4.2. Diverso é o problema de saber se o recurso pretendido interpôr
(como também se diz na decisão reclamada) pode ser considerado «manifestamente
infundado», nos termos do artº 76º, nº2, da LTC.
A este propósito já este tribunal teve oportunidade de referir, no
Acórdão nº 501/94 (DR-II, de 10.12.94) que só é «manifestamente infundado», o
recurso cuja 'inatendibilidade seja liminarmente evidente ou ostensiva' o que
exclui situações em que, para se alcançar o juízo de rejeição liminar do
recurso, haja que 'desenvolver uma actividade cognitiva e argumentativa
semelhante à que (se) utilizaria em sede de recurso para poder concluir pela
inatendibilidade dos respectivos fundamentos'.

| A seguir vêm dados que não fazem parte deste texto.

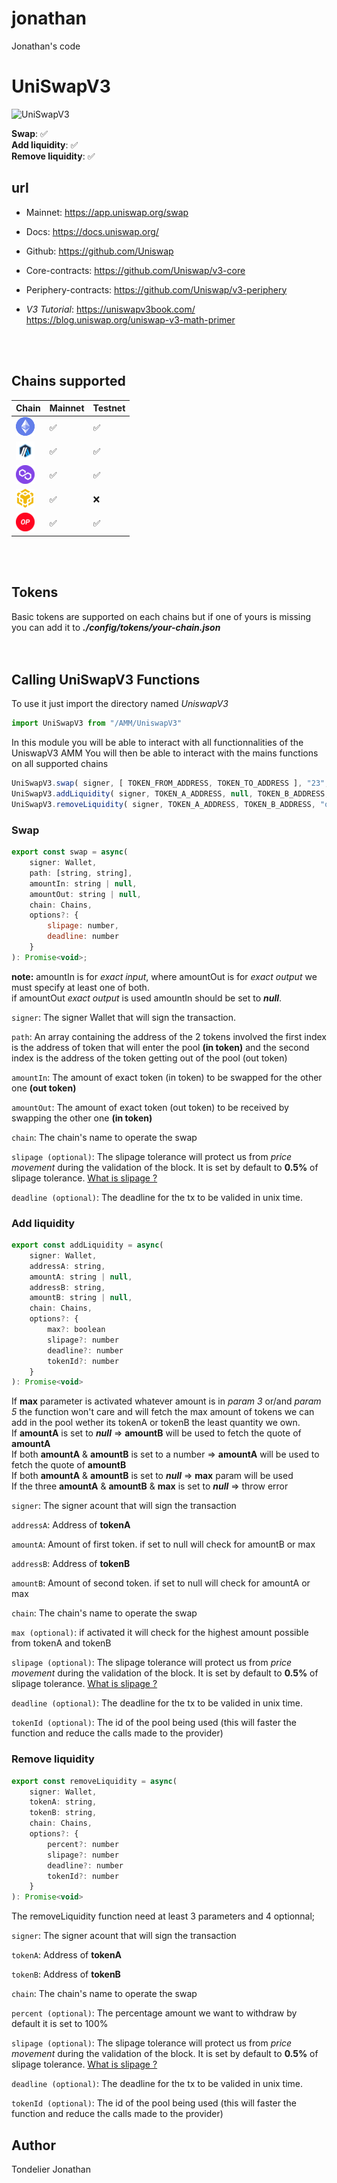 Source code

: # jonathan
Jonathan's code


# UniSwapV3  
![UniSwapV3](https://cryptoast.fr/wp-content/uploads/2021/03/v3-uniswap-uni-mise-a-jour.jpg)  

**Swap**: ✅    
**Add liquidity**: ✅    
**Remove liquidity**: ✅    
  
## url
- Mainnet: https://app.uniswap.org/swap
- Docs: https://docs.uniswap.org/
- Github: https://github.com/Uniswap
- Core-contracts: https://github.com/Uniswap/v3-core
- Periphery-contracts: https://github.com/Uniswap/v3-periphery

- *V3 Tutorial*: 
    https://uniswapv3book.com/  
    https://blog.uniswap.org/uniswap-v3-math-primer  
<br />
<br />  

## Chains supported
| Chain                       | Mainnet | Testnet |
|-----------------------------|---------|---------|
| ![ETH](assets/ethereum.png) |   ✅    |   ✅     |
| ![ARB](assets/arbitrum.png) |   ✅    |   ✅     |
| ![MATIC](assets/polygon.png)|   ✅    |   ✅     |
| ![BSC](assets/bsc.png)      |   ✅    |   ❌     |
| ![OP](assets/optimism.png)  |   ✅    |   ✅     |
<br />
<br />

## Tokens
Basic tokens are supported on each chains but if one of yours is missing you can add it to ***./config/tokens/your-chain.json***  
<br />
<br />
  
## Calling UniSwapV3 Functions

To use it just import the directory named *UniswapV3*  
```javascript
import UniSwapV3 from "/AMM/UniswapV3"
```

In this module you will be able to interact with all functionnalities of the UniswapV3 AMM
You will then be able to interact with the mains functions on all supported chains

```javascript
UniSwapV3.swap( signer, [ TOKEN_FROM_ADDRESS, TOKEN_TO_ADDRESS ], "23", null, "polygon" )
UniSwapV3.addLiquidity( signer, TOKEN_A_ADDRESS, null, TOKEN_B_ADDRESS, null, "arbitrum" )
UniSwapV3.removeLiquidity( signer, TOKEN_A_ADDRESS, TOKEN_B_ADDRESS, "optimism" )
```

### Swap  
```javascript
export const swap = async(
    signer: Wallet,
    path: [string, string],
    amountIn: string | null,
    amountOut: string | null,
    chain: Chains,
    options?: {
        slipage: number,
        deadline: number
    }
): Promise<void>;
```
**note:** amountIn is for *exact input*, where amountOut is for *exact output* we must specify at least one of both.  
          if amountOut *exact output* is used amountIn should be set to ***null***.  
  
`signer`: The signer Wallet that will sign the transaction.  
  
`path`: An array containing the address of the 2 tokens involved the first index is the address of token that will enter the pool **(in token)** and the second index is the address of the token getting out of the pool (out token)  
  
`amountIn`: The amount of exact token (in token) to be swapped for the other one **(out token)**  
  
`amountOut`: The amount of exact token (out token) to be received by swapping the other one **(in token)**  
  
`chain`: The chain's name to operate the swap  
  
`slipage (optional)`: The slipage tolerance will protect us from *price movement* during the validation of the block. It is set by default to **0.5%** of slipage tolerance. [What is slipage ?](https://support.uniswap.org/hc/en-us/articles/8643879653261-What-is-Price-Slippage-)  
  
`deadline (optional)`: The deadline for the tx to be valided in unix time.  
  
### Add liquidity  
  
```javascript
export const addLiquidity = async(
    signer: Wallet,                        
    addressA: string,                       
    amountA: string | null,     
    addressB: string,                       
    amountB: string | null,     
    chain: Chains,
    options?: {
        max?: boolean
        slipage?: number
        deadline?: number
        tokenId?: number
    }
): Promise<void>
```
If **max** parameter is activated whatever amount is in *param 3* or/and *param 5* the function won't care and will fetch the max amount of tokens we can add in the pool wether its tokenA or tokenB the least quantity we own.  
If **amountA** is set to ***null*** => **amountB** will be used to fetch the quote of **amountA**  
If both **amountA** & **amountB** is set to a number => **amountA** will be used to fetch the quote of **amountB**  
If both **amountA** & **amountB** is set to ***null*** => **max** param will be used   
If the three **amountA** & **amountB** & **max** is set to ***null*** => throw error  
  
`signer`: The signer acount that will sign the transaction  
  
`addressA`: Address of **tokenA**  
  
`amountA`: Amount of first token. if set to null will check for amountB or max  
  
`addressB`: Address of **tokenB**  
  
`amountB`: Amount of second token. if set to null will check for amountA or max  
  
`chain`: The chain's name to operate the swap  
  
`max (optional)`: if activated it will check for the highest amount possible from tokenA and tokenB  
  
`slipage (optional)`: The slipage tolerance will protect us from *price movement* during the validation of the block. It is set by default to **0.5%** of slipage tolerance. [What is slipage ?](https://support.uniswap.org/hc/en-us/articles/8643879653261-What-is-Price-Slippage-)  
  
`deadline (optional)`: The deadline for the tx to be valided in unix time.  
  
`tokenId (optional)`: The id of the pool being used (this will faster the function and reduce the calls made to the provider)
  
### Remove liquidity  
  
```javascript
export const removeLiquidity = async(
    signer: Wallet, 
    tokenA: string, 
    tokenB: string, 
    chain: Chains,
    options?: {
        percent?: number
        slipage?: number
        deadline?: number
        tokenId?: number
    }
): Promise<void>
```
The removeLiquidity function need at least 3 parameters and 4 optionnal;   
  
`signer`: The signer acount that will sign the transaction  
  
`tokenA`: Address of **tokenA**  
  
`tokenB`: Address of **tokenB** 

`chain`: The chain's name to operate the swap  
  
`percent (optional)`: The percentage amount we want to withdraw by default it is set to 100%  
  
`slipage (optional)`: The slipage tolerance will protect us from *price movement* during the validation of the block. It is set by default to **0.5%** of slipage tolerance. [What is slipage ?](https://support.uniswap.org/hc/en-us/articles/8643879653261-What-is-Price-Slippage-)  
  
`deadline (optional)`: The deadline for the tx to be valided in unix time.  
  
`tokenId (optional)`: The id of the pool being used (this will faster the function and reduce the calls made to the provider)
  
  
## Author
 
Tondelier Jonathan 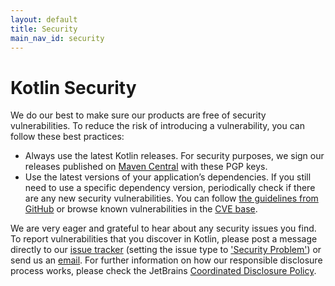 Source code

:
 ```yaml
---
layout: default
title: Security
main_nav_id: security
---
```


# Kotlin Security

We do our best to make sure our products are free of security vulnerabilities. To reduce the risk of introducing a vulnerability,
you can follow these best practices: 

* Always use the latest Kotlin releases. For security purposes, we sign our releases published on [Maven Central](https://repo1.maven.org/maven2/org/jetbrains/kotlin/) 
with these PGP keys.
* Use the latest versions of your application’s dependencies. If you still need to use a specific dependency version, 
periodically check if there are any new security vulnerabilities. You can follow 
[the guidelines from GitHub](https://help.github.com/en/github/managing-security-vulnerabilities/managing-vulnerabilities-in-your-projects-dependencies) 
or browse known vulnerabilities in the [CVE base](https://cve.mitre.org/cve/search_cve_list.html).

We are very eager and grateful to hear about any security issues you find. To report vulnerabilities that you discover in Kotlin,
please post a message directly to our [issue tracker](https://youtrack.jetbrains.com/issues/KT) (setting the issue type to ['Security Problem'](https://youtrack.jetbrains.com/issues/KT?q=%23%7BSecurity%20Problem%7D%20)) 
or send us an [email](mailto:security@jetbrains.org). For further information on how our responsible disclosure process works, 
please check the JetBrains [Coordinated Disclosure Policy](https://www.jetbrains.com/legal/terms/coordinated-disclosure.html).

Ora, na situação que aqui se configura, está bem longe de ser
evidente, como sublinha o Ministério Público, que o 'ónus de concisão' e o
'rígido efeito preclusivo que lhe surge associado', não possam em processo penal
fundar um recurso de constitucionalidade.
5. Temos, assim, em conclusão, um recurso em que a questão de
inconstitucionalidade tem de se considerar tempestivamente suscitada e cuja
improcedência não é manifesta. Não pode, por isso, deixar de ser admitido.
III
6. Em função do exposto, decide-se deferir a presente reclamação e
determinar, consequentemente, a admissão do recurso respectivo.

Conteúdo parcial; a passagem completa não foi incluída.